SUPPLIED DATA:
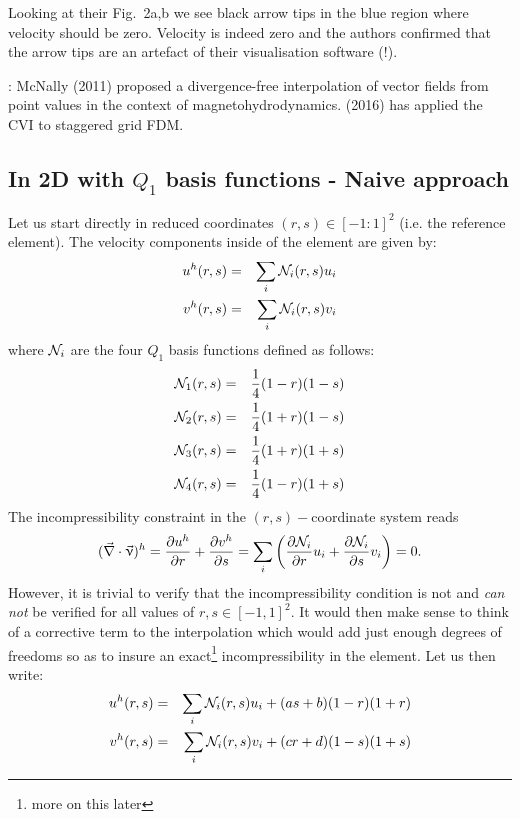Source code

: Looking at their Fig.~2a,b we see black arrow tips in the blue region where 
velocity should be zero. Velocity is indeed zero and the authors confirmed that 
the arrow tips are an artefact of their visualisation software (!).

\Literature: 
McNally (2011) \cite{mcna11} proposed
a divergence-free interpolation of vector fields from point values in the context 
of magnetohydrodynamics. \textcite{pukp16} (2016) has applied the CVI to staggered grid FDM.

 
\subsection{In 2D with $Q_1$ basis functions - Naive approach}

Let us start directly in reduced coordinates $(r,s)\in [-1:1]^2$ (i.e. the reference element).
The velocity components inside of the element are given by:
\begin{eqnarray}
u^h(r,s)&=&\sum_i {\mathcal{N}}_i(r,s) u_i \nonumber\\
v^h(r,s)&=&\sum_i {\mathcal{N}}_i(r,s) v_i \nonumber
\end{eqnarray}
where ${\mathcal{N}}_i$ are the four $Q_1$ basis functions defined as follows:
\begin{eqnarray}
{\mathcal{N}}_1(r,s)&=& \frac{1}{4}(1-r)(1-s)  \nonumber\\ 
{\mathcal{N}}_2(r,s)&=& \frac{1}{4}(1+r)(1-s)  \nonumber\\ 
{\mathcal{N}}_3(r,s)&=& \frac{1}{4}(1+r)(1+s)  \nonumber\\ 
{\mathcal{N}}_4(r,s)&=& \frac{1}{4}(1-r)(1+s)  \nonumber
\end{eqnarray}
The incompressibility constraint in the $(r,s)-$coordinate system reads
\[
(\vec\nabla\cdot\vec\upnu)^h=
\frac{\partial u^h}{\partial r}+
\frac{\partial v^h}{\partial s}
=
\sum_i \left(  
\frac{\partial {\mathcal{N}}_i}{\partial r} u_i+
\frac{\partial {\mathcal{N}}_i}{\partial s} v_i
\right)
=0.
\]
However, it is trivial to verify that the incompressibility 
condition is not and \textit{can not} be verified for all values of  
$r,s \in [-1,1]^2$.
It would then make sense to think of a corrective term to the interpolation
which would add just enough degrees of freedoms so as to insure an exact\footnote{more
on this later} incompressibility in the element. 
Let us then write:
\begin{eqnarray}
u^h(r,s)&=&\sum_i {\mathcal{N}}_i(r,s) u_i + (a s + b)(1-r)(1+r) \nonumber\\
v^h(r,s)&=&\sum_i {\mathcal{N}}_i(r,s) v_i + (c r + d)(1-s)(1+s) \nonumber
\end{eqnarray}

REQUIRED WORK: Among the lines of the material, find those that hold the word "interpolation" and copy them.

RESULT BELOW:
a divergence-free interpolation of vector fields from point values in the context 
It would then make sense to think of a corrective term to the interpolation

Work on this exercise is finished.